On Mar 5, 12:39 pm, Fairy <[email protected]> wrote:
> The API is like a "black box" for me, so I cannot judge who is
> "more" responsible. I just tested my script on Opera 11.01 build
> 1190, Safari 5.0.3 (7533.19.14), Firefox 3.6.13 and all three of
> them replaced '&lt=' to '&<' in the info window. So I blamed this
> on the only common denominator I know of: the API.

Which doesn't mean it is true.

>
> Lesson learnt: I will keep on properly escaping my ampersands. But
> still: it would not hurt to have a standards compliant parser in
> the API. :-)

The API isn't parsing that the browsers are.  Nice that they all
behave the same... (I notice you didn't test IE, as that usually
behaves differently from any other browser, you should include it in
your sample)

-- Larry


>
> On márc. 5, 09:44, Andrew Leach <[email protected]> wrote:
>
>
>
>
>
>
>
> > On Mar 5, 3:32 am, Fairy <[email protected]> wrote about browsers
> > replacing &lt with <:
>
> > While you are right about the standard (a semi-colon is necessary),
> > you can't assume that browsers will always follow the HTML standard
> > within urls.

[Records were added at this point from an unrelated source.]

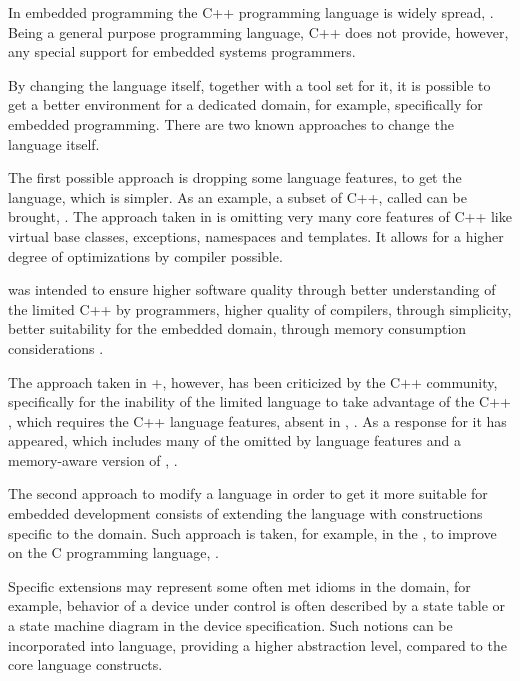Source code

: 

In embedded programming the C++ programming language is widely spread, \cite{embedlangs}. Being a general purpose 
programming language, C++ does not provide, however, any special support for embedded systems programmers. 

By changing  the language itself, together with a tool set for it, it is possible to get a better environment 
for a dedicated domain, for example, specifically for embedded programming. There are two known approaches to change
the language itself.

The first possible approach is dropping some language features, to get the language, which is simpler. 
As an example, a subset of C++, called  can be brought, \cite{emcpp}. The approach taken in  is 
omitting very many core features of C++ like virtual base classes, exceptions, namespaces and templates. 
It allows for a higher degree of optimizations by compiler possible. 

 was intended to ensure higher software quality through better understanding of the limited 
C++ by programmers, higher quality of compilers, through simplicity, better suitability for the embedded domain, through
memory consumption considerations \cite{stripepp}. 

The approach taken in +, however, has been criticized by the C++ community, specifically for the inability of the 
limited language to take advantage of the C++ , which requires the C++ language features, absent in 
, \cite{stremcpp}. As a response for it  has appeared, which includes many of the omitted by
 language features and a memory-aware version of , \cite{extendedembeddedcpp}.

The second approach to modify a language in order to get it more suitable for embedded development consists of extending 
the language with constructions specific to the domain. Such approach is taken, for example, in the , to improve on
the C programming language, \cite{2012_voelter_mbeddr_extensible_c_based_language_and_ide_for_embedded}. 

Specific extensions may represent some often met idioms in the domain, for example, behavior of a device under control
is  often described by a state table or a state machine diagram in the device specification. 
Such notions can be incorporated into language, providing a higher abstraction level, compared to the core 
language constructs. 

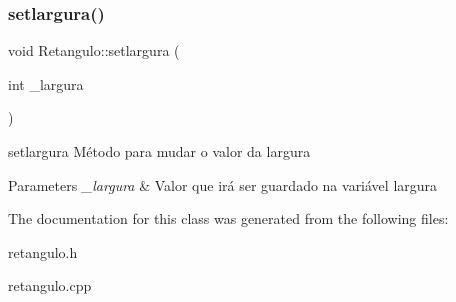 \subsubsection{\texorpdfstring{setlargura()}{setlargura()}}
{\footnotesize\ttfamily void Retangulo\+::setlargura (\begin{DoxyParamCaption}\item[{int}]{\+\_\+largura }\end{DoxyParamCaption})}



setlargura Método para mudar o valor da largura 


\begin{DoxyParams}{Parameters}
{\em \+\_\+largura} & Valor que irá ser guardado na variável largura \\
\hline
\end{DoxyParams}


The documentation for this class was generated from the following files\+:\begin{DoxyCompactItemize}
\item 
retangulo.\+h\item 
retangulo.\+cpp\end{DoxyCompactItemize}
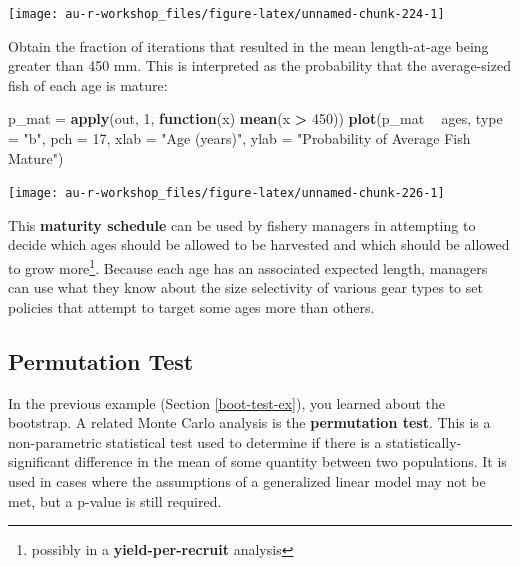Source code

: \documentclass[]{book}
\newenvironment{Shaded}{\begin{snugshade}}{\end{snugshade}}
\newcommand{\KeywordTok}[1]{\textcolor[rgb]{0.13,0.29,0.53}{\textbf{#1}}}
\newcommand{\DataTypeTok}[1]{\textcolor[rgb]{0.13,0.29,0.53}{#1}}
\newcommand{\DecValTok}[1]{\textcolor[rgb]{0.00,0.00,0.81}{#1}}
\newcommand{\StringTok}[1]{\textcolor[rgb]{0.31,0.60,0.02}{#1}}
\newcommand{\ControlFlowTok}[1]{\textcolor[rgb]{0.13,0.29,0.53}{\textbf{#1}}}
\newcommand{\OperatorTok}[1]{\textcolor[rgb]{0.81,0.36,0.00}{\textbf{#1}}}
\newcommand{\NormalTok}[1]{#1}
\let\rmarkdownfootnote\footnote%
\def\footnote{\protect\rmarkdownfootnote}
\theoremstyle{definition}
\theoremstyle{definition}
\theoremstyle{definition}
\theoremstyle{remark}
\begin{document}
\begin{center}\texttt{[image: au-r-workshop\_files/figure-latex/unnamed-chunk-224-1]} \end{center}

Obtain the fraction of iterations that resulted in the mean
length-at-age being greater than 450 mm. This is interpreted as the
probability that the average-sized fish of each age is mature:

\begin{Shaded}
\begin{Highlighting}[]
\NormalTok{p_mat =}\StringTok{ }\KeywordTok{apply}\NormalTok{(out, }\DecValTok{1}\NormalTok{, }\ControlFlowTok{function}\NormalTok{(x) }\KeywordTok{mean}\NormalTok{(x }\OperatorTok{>}\StringTok{ }\DecValTok{450}\NormalTok{))}
\KeywordTok{plot}\NormalTok{(p_mat }\OperatorTok{~}\StringTok{ }\NormalTok{ages, }\DataTypeTok{type =} \StringTok{"b"}\NormalTok{, }\DataTypeTok{pch =} \DecValTok{17}\NormalTok{,}
     \DataTypeTok{xlab =} \StringTok{"Age (years)"}\NormalTok{, }\DataTypeTok{ylab =} \StringTok{"Probability of Average Fish Mature"}\NormalTok{)}
\end{Highlighting}
\end{Shaded}

\begin{center}\texttt{[image: au-r-workshop\_files/figure-latex/unnamed-chunk-226-1]} \end{center}

This \textbf{maturity schedule} can be used by fishery managers in
attempting to decide which ages should be allowed to be harvested and
which should be allowed to grow more\footnote{possibly in a
  \textbf{yield-per-recruit} analysis}. Because each age has an
associated expected length, managers can use what they know about the
size selectivity of various gear types to set policies that attempt to
target some ages more than others.

\subsection{Permutation Test}\label{perm-test-ex}

In the previous example (Section \ref{boot-test-ex}), you learned about
the bootstrap. A related Monte Carlo analysis is the \textbf{permutation
test}. This is a non-parametric statistical test used to determine if
there is a statistically-significant difference in the mean of some
quantity between two populations. It is used in cases where the
assumptions of a generalized linear model may not be met, but a p-value
is still required.
\end{document}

This isn't an API thing, it's a browser thing.
>
> > However, while one could argue that the browser is at fault, you're
> > not helping. When including an ampersand in a url, you should encode
> > that. Urls should never have an unencoded ampersand in them, because
> > an ampersand should always be treated as starting an entity. Using
> > &amp;lt is *not* a workaround: it's what you should use.
>
> > The workaround would be to use a variable name which is not an entity.
> > &lat= would be interpreted in the way you want it to be.